Brief -> Exactly as written, restate the material below from its first line through the line containing "Lokalizácia je implementovaná", and stop there.

════════════════════

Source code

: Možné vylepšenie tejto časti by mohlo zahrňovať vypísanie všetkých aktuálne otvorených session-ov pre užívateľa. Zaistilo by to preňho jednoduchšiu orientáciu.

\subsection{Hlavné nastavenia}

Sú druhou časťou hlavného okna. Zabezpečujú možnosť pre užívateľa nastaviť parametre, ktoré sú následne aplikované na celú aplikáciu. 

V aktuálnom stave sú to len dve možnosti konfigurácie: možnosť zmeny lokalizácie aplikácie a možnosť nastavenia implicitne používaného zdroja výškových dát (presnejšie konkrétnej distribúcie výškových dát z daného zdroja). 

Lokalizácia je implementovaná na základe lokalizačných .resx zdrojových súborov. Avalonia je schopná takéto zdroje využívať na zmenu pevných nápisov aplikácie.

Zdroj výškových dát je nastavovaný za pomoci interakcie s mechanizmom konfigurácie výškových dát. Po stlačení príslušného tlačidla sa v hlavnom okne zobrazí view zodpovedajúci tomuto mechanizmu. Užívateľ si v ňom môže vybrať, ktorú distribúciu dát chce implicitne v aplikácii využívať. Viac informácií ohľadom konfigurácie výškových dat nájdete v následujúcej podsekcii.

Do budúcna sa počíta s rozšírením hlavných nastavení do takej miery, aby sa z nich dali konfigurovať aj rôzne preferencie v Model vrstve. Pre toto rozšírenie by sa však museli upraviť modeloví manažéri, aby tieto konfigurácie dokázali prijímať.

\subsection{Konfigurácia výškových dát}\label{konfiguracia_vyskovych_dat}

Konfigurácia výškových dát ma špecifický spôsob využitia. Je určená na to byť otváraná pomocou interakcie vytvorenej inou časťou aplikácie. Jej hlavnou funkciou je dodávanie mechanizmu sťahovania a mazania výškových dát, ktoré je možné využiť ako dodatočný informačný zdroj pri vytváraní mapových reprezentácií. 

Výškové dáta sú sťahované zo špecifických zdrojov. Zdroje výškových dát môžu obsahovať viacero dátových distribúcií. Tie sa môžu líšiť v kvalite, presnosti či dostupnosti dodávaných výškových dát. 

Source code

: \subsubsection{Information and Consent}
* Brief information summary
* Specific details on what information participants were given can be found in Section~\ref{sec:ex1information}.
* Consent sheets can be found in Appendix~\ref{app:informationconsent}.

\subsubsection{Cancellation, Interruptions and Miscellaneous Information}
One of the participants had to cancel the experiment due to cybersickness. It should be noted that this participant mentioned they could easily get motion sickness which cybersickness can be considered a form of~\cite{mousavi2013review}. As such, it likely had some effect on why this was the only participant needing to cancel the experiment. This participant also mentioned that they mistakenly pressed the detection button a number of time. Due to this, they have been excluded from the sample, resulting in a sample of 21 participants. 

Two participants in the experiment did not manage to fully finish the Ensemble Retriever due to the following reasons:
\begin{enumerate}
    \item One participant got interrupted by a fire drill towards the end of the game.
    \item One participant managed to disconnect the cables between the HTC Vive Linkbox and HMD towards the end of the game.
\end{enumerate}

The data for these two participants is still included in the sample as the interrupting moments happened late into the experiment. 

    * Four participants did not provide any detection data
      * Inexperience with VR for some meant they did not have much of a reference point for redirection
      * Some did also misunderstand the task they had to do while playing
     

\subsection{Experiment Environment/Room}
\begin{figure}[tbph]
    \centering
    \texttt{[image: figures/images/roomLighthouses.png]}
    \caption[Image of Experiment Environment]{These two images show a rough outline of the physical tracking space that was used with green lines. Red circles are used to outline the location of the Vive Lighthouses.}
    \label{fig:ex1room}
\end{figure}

════════════════════

Response to the task ->
Source code

: Možné vylepšenie tejto časti by mohlo zahrňovať vypísanie všetkých aktuálne otvorených session-ov pre užívateľa. Zaistilo by to preňho jednoduchšiu orientáciu.

\subsection{Hlavné nastavenia}

Sú druhou časťou hlavného okna. Zabezpečujú možnosť pre užívateľa nastaviť parametre, ktoré sú následne aplikované na celú aplikáciu. 

V aktuálnom stave sú to len dve možnosti konfigurácie: možnosť zmeny lokalizácie aplikácie a možnosť nastavenia implicitne používaného zdroja výškových dát (presnejšie konkrétnej distribúcie výškových dát z daného zdroja). 

Lokalizácia je implementovaná na základe lokalizačných .resx zdrojových súborov. Avalonia je schopná takéto zdroje využívať na zmenu pevných nápisov aplikácie.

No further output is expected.